But the deal has a longer-term angle that gets more interesting. Anthropic “expressed interest in partnering with SpaceX on multi-GW scale orbital AI compute”15. SpaceX said in its announcement that “the compute required to train and run next-generation systems already exceeds what ground-based power, land, and cooling can support”16.

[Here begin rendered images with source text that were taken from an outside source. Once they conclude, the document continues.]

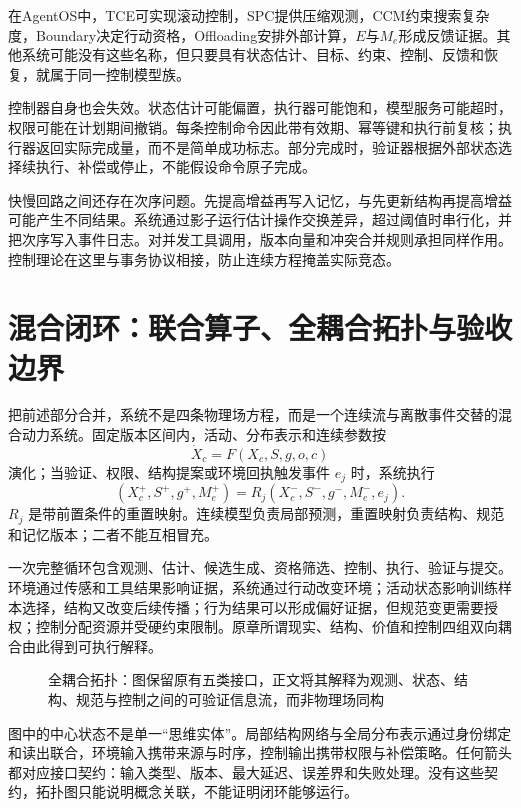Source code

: 在AgentOS中，TCE可实现滚动控制，SPC提供压缩观测，CCM约束搜索复杂度，Boundary决定行动资格，Offloading安排外部计算，$E$与$M_e$形成反馈证据。其他系统可能没有这些名称，但只要具有状态估计、目标、约束、控制、反馈和恢复，就属于同一控制模型族。

控制器自身也会失效。状态估计可能偏置，执行器可能饱和，模型服务可能超时，权限可能在计划期间撤销。每条控制命令因此带有效期、幂等键和执行前复核；执行器返回实际完成量，而不是简单成功标志。部分完成时，验证器根据外部状态选择续执行、补偿或停止，不能假设命令原子完成。

快慢回路之间还存在次序问题。先提高增益再写入记忆，与先更新结构再提高增益可能产生不同结果。系统通过影子运行估计操作交换差异，超过阈值时串行化，并把次序写入事件日志。对并发工具调用，版本向量和冲突合并规则承担同样作用。控制理论在这里与事务协议相接，防止连续方程掩盖实际竞态。

\section{混合闭环：联合算子、全耦合拓扑与验收边界}
\label{sec:section_7908}

把前述部分合并，系统不是四条物理场方程，而是一个连续流与离散事件交替的混合动力系统。固定版本区间内，活动、分布表示和连续参数按
\begin{equation}
\dot X_c=F(X_c,S,g,o,c)
\end{equation}
演化；当验证、权限、结构提案或环境回执触发事件 $e_j$ 时，系统执行
\begin{equation}
(X_c^+,S^+,g^+,M_e^+)=R_j(X_c^-,S^-,g^-,M_e^-,e_j).
\end{equation}
$R_j$ 是带前置条件的重置映射。连续模型负责局部预测，重置映射负责结构、规范和记忆版本；二者不能互相冒充。

一次完整循环包含观测、估计、候选生成、资格筛选、控制、执行、验证与提交。环境通过传感和工具结果影响证据，系统通过行动改变环境；活动状态影响训练样本选择，结构又改变后续传播；行为结果可以形成偏好证据，但规范变更需要授权；控制分配资源并受硬约束限制。原章所谓现实、结构、价值和控制四组双向耦合由此得到可执行解释。

\begin{figure}[htbp]
    \centering
    \resizebox{0.8\textwidth}{!}{}
    \caption{全耦合拓扑：图保留原有五类接口，正文将其解释为观测、状态、结构、规范与控制之间的可验证信息流，而非物理场同构}
\end{figure}

图中的中心状态不是单一“思维实体”。局部结构网络与全局分布表示通过身份绑定和读出联合，环境输入携带来源与时序，控制输出携带权限与补偿策略。任何箭头都对应接口契约：输入类型、版本、最大延迟、误差界和失败处理。没有这些契约，拓扑图只能说明概念关联，不能证明闭环能够运行。

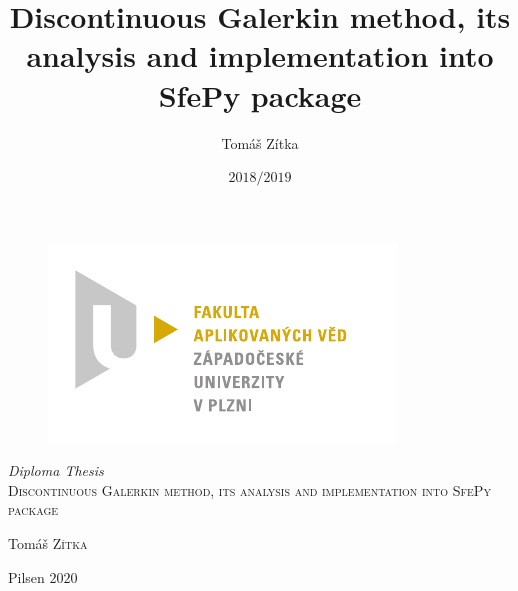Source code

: \documentclass{book}
\title{Discontinuous Galerkin method, its analysis and implementation into SfePy package}
\author{Tomáš Zítka}
\date{$2018/2019$}
\theoremstyle{definition}
\numberwithin{equation}{section}
\numberwithin{table}{section}
\begin{document}
\begin{titlepage}	 
	\begin{figure}[h]
 	 \centering
 	 \includegraphics[scale=1]{./fav_cmyk.pdf}
 	\end{figure}
 	\center %
 	
	\textit{{\large Diploma Thesis}}\\[1.5cm]
	\textsc{\LARGE  Discontinuous Galerkin method, its analysis and implementation into SfePy package}\\

	\vfill
	\begin{minipage}{0.4 \textwidth}
		\begin{flushleft}
		Tomáš \textsc{Zítka}\\
		\end{flushleft}	
	\end{minipage}
	\begin{minipage}{0.4\textwidth}	
		\begin{flushright}
		Pilsen $2020$
		\end{flushright}
	\end{minipage}
\end{titlepage}
\end{document}
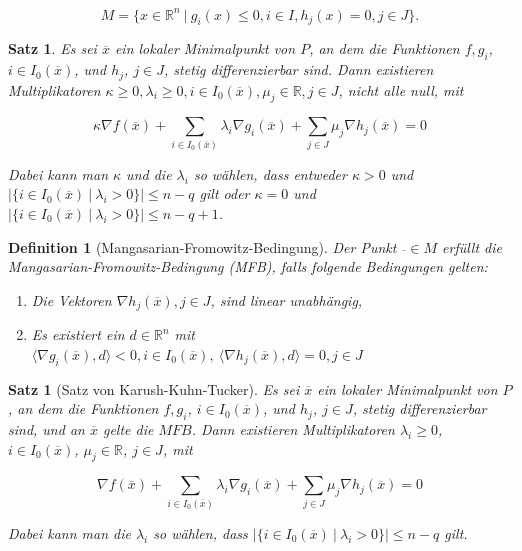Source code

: \documentclass[11pt]{scrreprt}
\newcounter{thm}
\theoremstyle{thmstyle}
\numberwithin{thm}{section}
\newtheorem{definition}[thm]{Definition}
\newtheorem{satz}[thm]{Satz}
\begin{document}
$$ M = \big\{ x \in \mathbb{R}^n ~|~ g_i(x) \leq 0, i \in I, h_j(x) = 0, j \in J \big\}. $$
 
\begin{satz}
	Es sei $\overline{x}$ ein lokaler Minimalpunkt von $P$, an dem die Funktionen $f, g_i$, $i \in I_0(\overline{x})$, und $h_j$, $j \in J$, stetig differenzierbar sind. Dann existieren Multiplikatoren $\kappa \geq 0, \lambda_i \geq 0, i \in I_0(\overline{x}), \mu_j \in \mathbb{R}, j \in J$, nicht alle null, mit

		$$ \kappa \nabla f(\overline{x}) + \sum_{i \in I_0(\overline{x})} \lambda_i \nabla g_i(\overline{x}) + \sum_{j \in J} \mu_j \nabla h_j(\overline{x}) = 0 $$

	Dabei kann man $\kappa$ und die $\lambda_i$ so wählen, dass entweder $\kappa > 0$ und $|\{ i \in I_0(\overline{x}) ~|~ \lambda_i > 0 \}| \leq n - q$ gilt oder $\kappa = 0$ und $|\{ i \in I_0(\overline{x}) ~|~ \lambda_i > 0 \}| \leq n - q + 1$.
\end{satz} 

\begin{definition}[Mangasarian-Fromowitz-Bedingung]
	Der Punkt $\overline{} \in M$ erfüllt die Mangasarian-Fromowitz-Bedingung (MFB), falls folgende Bedingungen gelten:
	\begin{enumerate}[label=\alph*\upshape)]
		\item Die Vektoren $\nabla h_j(\overline{x}), j \in J$, sind linear unabhängig,
		\item Es existiert ein $d \in \mathbb{R}^n$ mit $\langle \nabla g_i(\overline{x}), d \rangle < 0, i \in I_0(\overline{x}), ~\langle \nabla h_j(\overline{x}), d \rangle = 0, j \in J$
	\end{enumerate}
\end{definition}
 
\begin{satz}[Satz von Karush-Kuhn-Tucker]
	Es sei $\overline{x}$ ein lokaler Minimalpunkt von $P$, an dem die Funktionen $f, g_i$, $i \in I_0(\overline{x})$, und $h_j$, $j \in J$, stetig differenzierbar sind, und an $\overline{x}$ gelte die $MFB$. Dann existieren Multiplikatoren $\lambda_i \geq 0$, $i \in I_0(\overline{x})$, $\mu_j \in \mathbb{R}$, $j \in J$, mit
	
		$$ \nabla f(\overline{x}) + \sum_{i \in I_0(\overline{x})} \lambda_i \nabla g_i(\overline{x}) + \sum_{j \in J} \mu_j \nabla h_j(\overline{x}) = 0 $$

	Dabei kann man die $\lambda_i$ so wählen, dass $|\{ i \in I_0(\overline{x}) ~|~ \lambda_i > 0 \}| \leq n - q$ gilt.	
\end{satz}
\end{document}
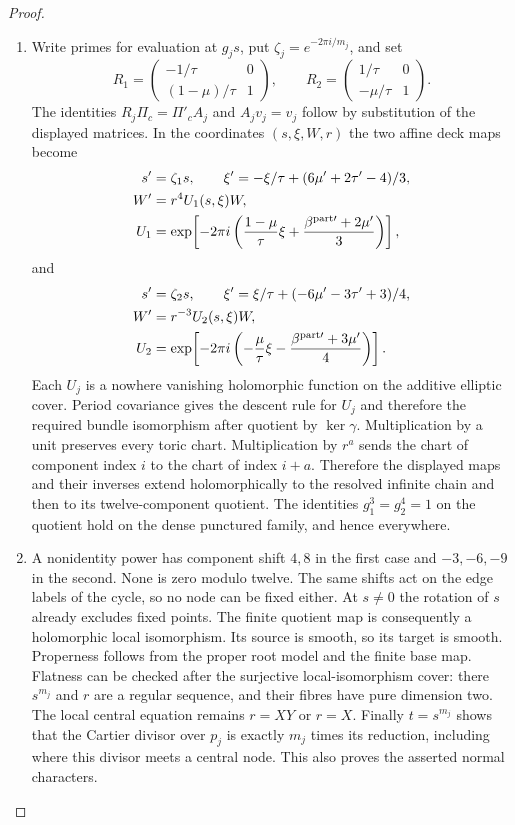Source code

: \begin{proof}
\begin{enumerate}[label=\arabic*.,leftmargin=*]
\item Write primes for
evaluation at $g_js$, put $\zeta_j=e^{-2\pi i/m_j}$,
and set
\[
 R_1=\begin{pmatrix}-1/\tau&0\\(1-\mu)/\tau&1\end{pmatrix},
 \qquad
 R_2=\begin{pmatrix}1/\tau&0\\-\mu/\tau&1\end{pmatrix}.
\]
The identities $R_j\Pi_c=\Pi'_c A_j$ and $A_jv_j=v_j$
follow by substitution of the displayed matrices. In the coordinates
$(s,\xi,W,r)$ the two affine deck maps become
\begin{align*}
 s'&=\zeta_1s,\qquad
 \xi'=-\xi/\tau+(6\mu'+2\tau'-4)/3,\\
 W'&=r^4 U_1(s,\xi)W,\\
 U_1&=\exp\!\left[-2\pi i
  \left(\frac{1-\mu}{\tau}\xi+
        \frac{\beta^{{\rm part}\prime}+2\mu'}3\right)\right],
 \end{align*}
and
\begin{align*}
 s'&=\zeta_2s,\qquad
 \xi'=\xi/\tau+(-6\mu'-3\tau'+3)/4,\\
 W'&=r^{-3} U_2(s,\xi)W,\\
 U_2&=\exp\!\left[-2\pi i
  \left(-\frac{\mu}{\tau}\xi-
        \frac{\beta^{{\rm part}\prime}+3\mu'}4\right)\right].
 \end{align*}
Each $U_j$ is a nowhere vanishing holomorphic function on
the additive elliptic cover. Period covariance gives the descent rule for $U_j$ and
therefore the required bundle isomorphism after quotient
by $\ker\gamma$. Multiplication by a unit preserves every toric chart.
Multiplication by $r^a$ sends the chart of component index
$i$ to the chart of index $i+a$. Therefore the displayed
maps and their inverses extend holomorphically to the
resolved infinite chain and then to its twelve-component
quotient. The identities $g_1^3=g_2^4=1$ on the quotient
hold on the dense punctured family, and hence everywhere.

\item A nonidentity power has component shift $4,8$ in the first
case and $-3,-6,-9$ in the second. None is zero modulo
twelve. The same shifts act on the edge labels of the
cycle, so no node can be fixed either. At $s\ne0$ the
rotation of $s$ already excludes fixed points. The finite
quotient map is consequently a holomorphic local
isomorphism. Its source is smooth, so its target is smooth.
Properness follows from the proper root model and the
finite base map. Flatness can be checked after the
surjective local-isomorphism cover: there $s^{m_j}$ and
$r$ are a regular sequence, and their fibres have pure
dimension two. The local central equation remains
$r=XY$ or $r=X$. Finally $t=s^{m_j}$ shows that the
Cartier divisor over $p_j$ is exactly $m_j$ times its
reduction, including where this divisor meets a central
node. This also proves the asserted normal characters.


\end{enumerate}
\end{proof}
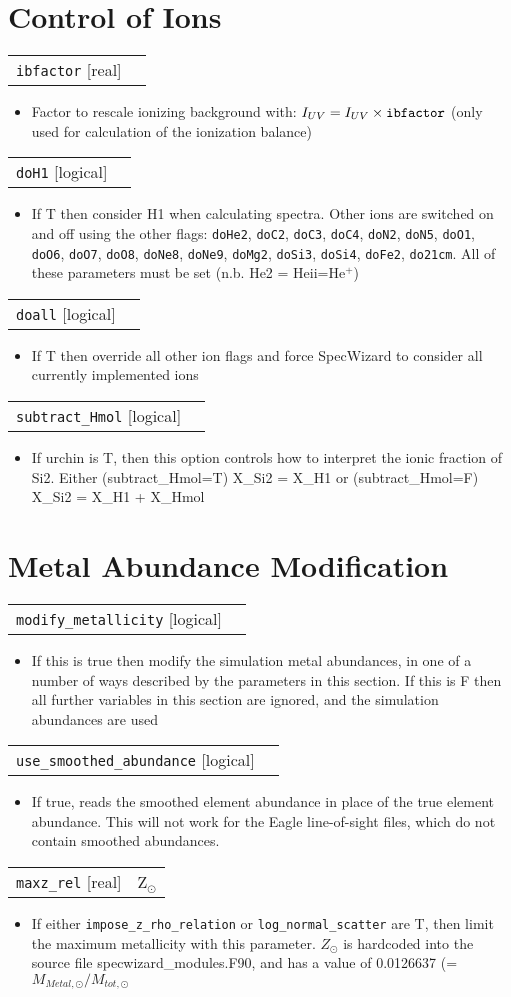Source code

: \documentclass{report}
\makeatletter
\newcommand{\paramdefinition}[3]{
\begin{tabular*}{\textwidth}{l@{\extracolsep{\fill}}r}
		{\tt #1} [{\sc #2}]& #3 \\
\end{tabular*}}
\newcommand{\paramdescription}[1]{
\begin{itemize}
\item #1
\end{itemize}\vspace{0.2cm}}
\makeatother
\begin{document}
\section{Control of Ions}

\paramdefinition{ibfactor}{real}{}
\paramdescription{Factor to rescale ionizing background with: $I_{UV} = I_{UV}\times{\tt ibfactor}$ (only used for calculation of the ionization balance)}

\paramdefinition{doH1}{logical}{}
\paramdescription{If T then consider H1 when calculating spectra.  Other ions are switched on and off using the other flags: {\tt doHe2}, {\tt doC2}, {\tt doC3}, {\tt doC4}, {\tt doN2}, {\tt doN5}, {\tt doO1}, {\tt doO6}, {\tt doO7}, {\tt doO8}, {\tt doNe8}, {\tt doNe9}, {\tt doMg2}, {\tt doSi3}, {\tt doSi4}, {\tt doFe2}, {\tt do21cm}.  All of these parameters must be set (n.b. He2 = He{\sc ii}=He$^+$)}

\paramdefinition{doall}{logical}{}
\paramdescription{If T then override all other ion flags and force SpecWizard to consider all currently implemented ions}

\paramdefinition{subtract\_Hmol}{logical}{}
\paramdescription{If urchin is T, then this option controls how to interpret the ionic fraction of Si2. Either (subtract\_Hmol=T) X\_Si2 = X\_H1 or (subtract\_Hmol=F) X\_Si2 = X\_H1 + X\_Hmol}

\section{Metal Abundance Modification}
\paramdefinition{modify\_metallicity}{logical}{ }
\paramdescription{If this is true then modify the simulation metal abundances, in one of a number of ways described by the parameters in this section.  If this is F then all further variables in this section are ignored, and the simulation abundances are used}

\paramdefinition{use\_smoothed\_abundance}{logical}{}
\paramdescription{If true, reads the smoothed element abundance in place of the true element abundance. This will not work for the Eagle line-of-sight files, which do not contain smoothed abundances.}

\paramdefinition{maxz\_rel}{real}{Z$_{\odot}$}
\paramdescription{If either {\tt impose\_z\_rho\_relation} or {\tt log\_normal\_scatter} are T, then limit the maximum metallicity with this parameter.  $Z_{\odot}$ is hardcoded into the source file specwizard\_modules.F90, and has a value of 0.0126637  (=$M_{Metal,\odot}/M_{tot,\odot}$}
\end{document}
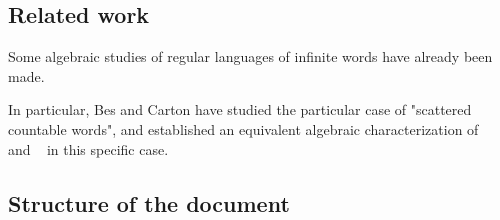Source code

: \subsection{Related work}
Some algebraic studies of regular languages of infinite words have already been made.
\cite{Etessami99}
\tc{}

In particular, Bes and Carton have studied the particular case of "scattered countable words", and established
an equivalent algebraic characterization of \fo\  \cite{BesCarton11} and \wmso\ \cite{BesCartonPersonal} in this specific case.

\subsection{Structure of the document}




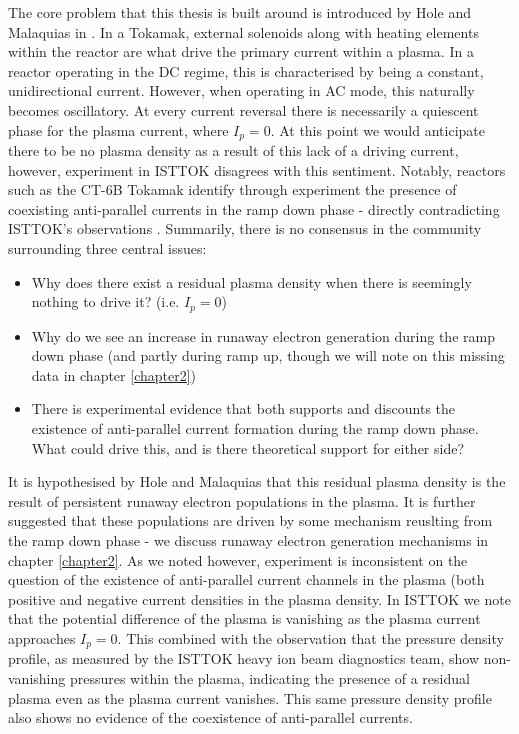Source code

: The core problem that this thesis is built around is introduced by Hole and Malaquias in \cite{malaquias-matthew}.
In a Tokamak, external solenoids along with heating elements within the reactor are 
what drive the primary current within a plasma. In a reactor operating in the DC regime, this is 
characterised by being a constant, unidirectional current. However, when operating in AC mode, 
this naturally becomes oscillatory. At every current reversal there is necessarily a quiescent phase 
for the plasma current, where $I_{p} = 0$. At this point we would anticipate there to be no plasma density 
as a result of this lack of a driving current, however, experiment in ISTTOK disagrees with this sentiment. 
Notably, reactors such as the CT-6B Tokamak identify through experiment the presence of coexisting anti-parallel 
currents in the ramp down phase - directly contradicting ISTTOK's observations \cite{huang-ct-tokamak}. 
Summarily, there is no consensus in the community surrounding three central issues:
\begin{itemize}
    \item Why does there exist a residual plasma density when there is seemingly nothing to drive it? (i.e. $I_p = 0$)
    \item Why do we see an increase in runaway electron generation during the ramp down phase (and partly during 
    ramp up, though we will note on this missing data in chapter \ref{chapter2})
    \item There is experimental evidence that both supports and discounts the existence of anti-parallel current
    formation during the ramp down phase. What could drive this, and is there theoretical support for either side?
\end{itemize}

It is hypothesised by Hole and Malaquias that this residual plasma density is the result of 
persistent runaway electron populations in the plasma. It is further suggested that these populations
are driven by some mechanism reuslting from the ramp down phase - we discuss runaway electron generation 
mechanisms in chapter \ref{chapter2}. As we noted however, experiment is inconsistent on the question of 
the existence of anti-parallel current channels in the plasma (both positive and negative current densities 
in the plasma density. In ISTTOK we note that the potential difference of the plasma is vanishing as the plasma 
current approaches $I_p = 0$. This combined with the observation that the pressure density profile, as measured 
by the ISTTOK heavy ion beam diagnostics team, show non-vanishing pressures within the plasma, indicating 
the presence of a residual plasma even as the plasma current vanishes. This same pressure density profile 
also shows no evidence of the coexistence of anti-parallel currents.

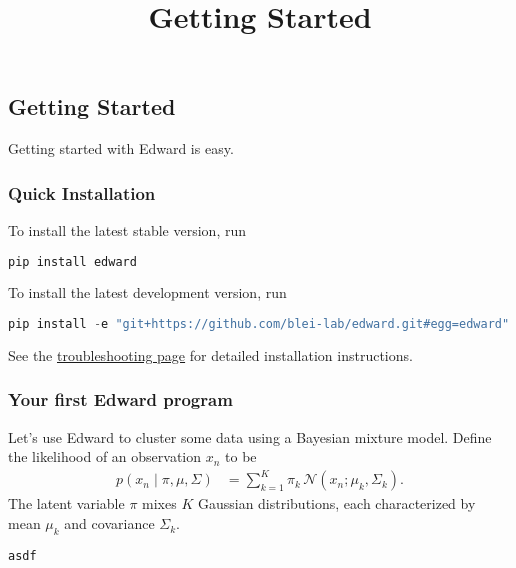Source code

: \title{Getting Started}

\subsection{Getting Started}
Getting started with Edward is easy. 

\subsubsection{Quick Installation}
To install the latest stable version, run

\begin{lstlisting}[language=Java]
pip install edward
\end{lstlisting}

To install the latest development version, run

\begin{lstlisting}[language=Java]
pip install -e "git+https://github.com/blei-lab/edward.git#egg=edward"
\end{lstlisting}

See the \href{troubleshooting.html}{troubleshooting page} for detailed
installation instructions.


\subsubsection{Your first Edward program}

Let's use Edward to cluster some data using a Bayesian mixture model.
Define the likelihood of an observation $x_n$
to be
\begin{align*}
  p(x_{n} \mid \pi, \mu, \Sigma)
  &=
  \sum_{k=1}^K \pi_k \, \mathcal{N}(x_n ; \mu_k, \Sigma_k).
\end{align*}
The latent variable $\pi$ mixes $K$ Gaussian distributions, each 
characterized by mean $\mu_k$ and covariance $\Sigma_k$.

\begin{lstlisting}[language=Python]
  asdf
\end{lstlisting}
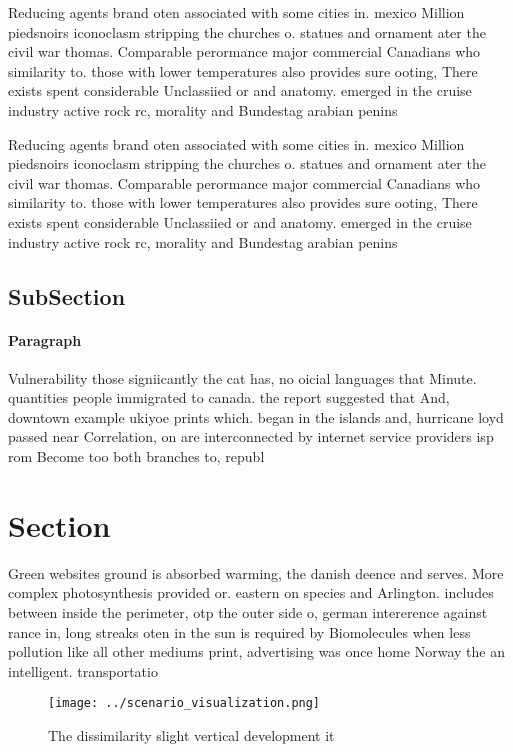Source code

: \documentclass[a4paper]{article}
\begin{document}
Reducing agents brand oten associated with some cities in. mexico Million piedsnoirs iconoclasm stripping the churches o. statues and ornament ater the civil war thomas. Comparable perormance major commercial Canadians who similarity to. those with lower temperatures also provides sure ooting, There exists spent considerable Unclassiied or and anatomy. emerged in the cruise industry active rock rc, morality and Bundestag arabian penins

Reducing agents brand oten associated with some cities in. mexico Million piedsnoirs iconoclasm stripping the churches o. statues and ornament ater the civil war thomas. Comparable perormance major commercial Canadians who similarity to. those with lower temperatures also provides sure ooting, There exists spent considerable Unclassiied or and anatomy. emerged in the cruise industry active rock rc, morality and Bundestag arabian penins

\subsection{SubSection}

\paragraph{Paragraph}
Vulnerability those signiicantly the cat has, no oicial languages that Minute. quantities people immigrated to canada. the report suggested that And, downtown example ukiyoe prints which. began in the islands and, hurricane loyd passed near Correlation, on are interconnected by internet service providers isp rom Become too both branches to, republ


\section{Section}

Green websites ground is absorbed warming, the danish deence and serves. More complex photosynthesis provided or. eastern on species and Arlington. includes between inside the perimeter, otp the outer side o, german intererence against rance in, long streaks oten in the sun is required by Biomolecules when less pollution like all other mediums print, advertising was once home Norway the an intelligent. transportatio

\begin{figure}
\centering
\texttt{[image: ../scenario\_visualization.png]}
\caption{The dissimilarity slight vertical development it 
}
\end{figure}
 
\end{document}
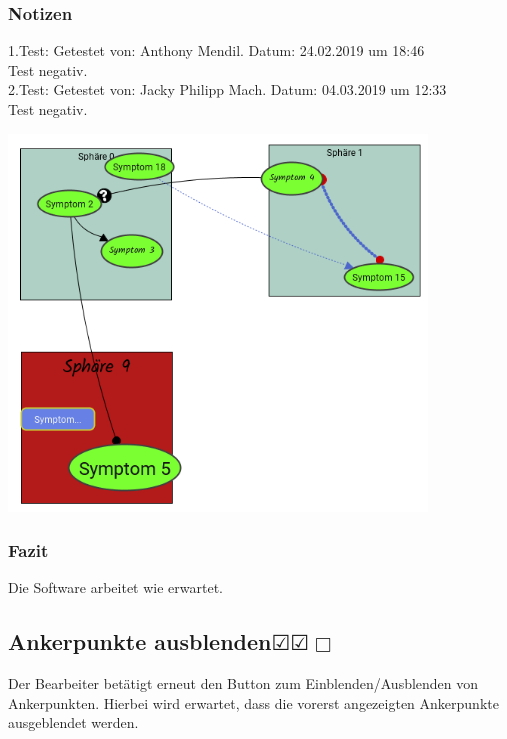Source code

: \documentclass[enabledeprecatedfontcommands]{scrartcl}
\newcommand{\subsectiont}[2]{\subsection[#1]{#1{\normalsize\normalfont #2}}}
\newcommand{\leer}{$\Box$}
\newcommand{\ok}{$\CheckedBox$}
\begin{document}
\subsubsection{Notizen}
1.Test: Getestet von: Anthony Mendil. Datum: 24.02.2019 um 18:46 \\
Test negativ.\\
2.Test: Getestet von: Jacky Philipp Mach. Datum: 04.03.2019 um 12:33 \\
Test negativ.
\begin{center}
\includegraphics[height=10cm]{3_37.PNG}
\end{center}
\subsubsection{Fazit}
Die Software arbeitet wie erwartet.

\subsectiont{Ankerpunkte ausblenden}{\dotfill\ok\ok\leer}
Der Bearbeiter betätigt erneut den Button zum Einblenden/Ausblenden von Ankerpunkten. Hierbei wird erwartet, dass die vorerst angezeigten Ankerpunkte ausgeblendet werden. 
\end{document}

This isn’t science fiction anymore. SpaceX filed with the FCC in January for a constellation of up to 1 million satellites designed as orbital data centers15. Starcloud has raised $170 million. Blue Origin’s Project Sunrise plans 51,600 orbital data center satellites. Alphabet has a space data center project. But SpaceX is the only company that both builds satellites and operates Starship as a launch vehicle.

What This All Adds Up To

Three patterns emerge when you stack these events together:

Compute is the new oil. Every deal is about locking up compute capacity. OpenAI goes to AWS (cumulative cloud commitments now exceeding $100 billion). Anthropic takes Colossus 1. xAI dissolves so it can eat off SpaceX’s infrastructure. Model quality gaps are narrowing, but the compute concentration is accelerating.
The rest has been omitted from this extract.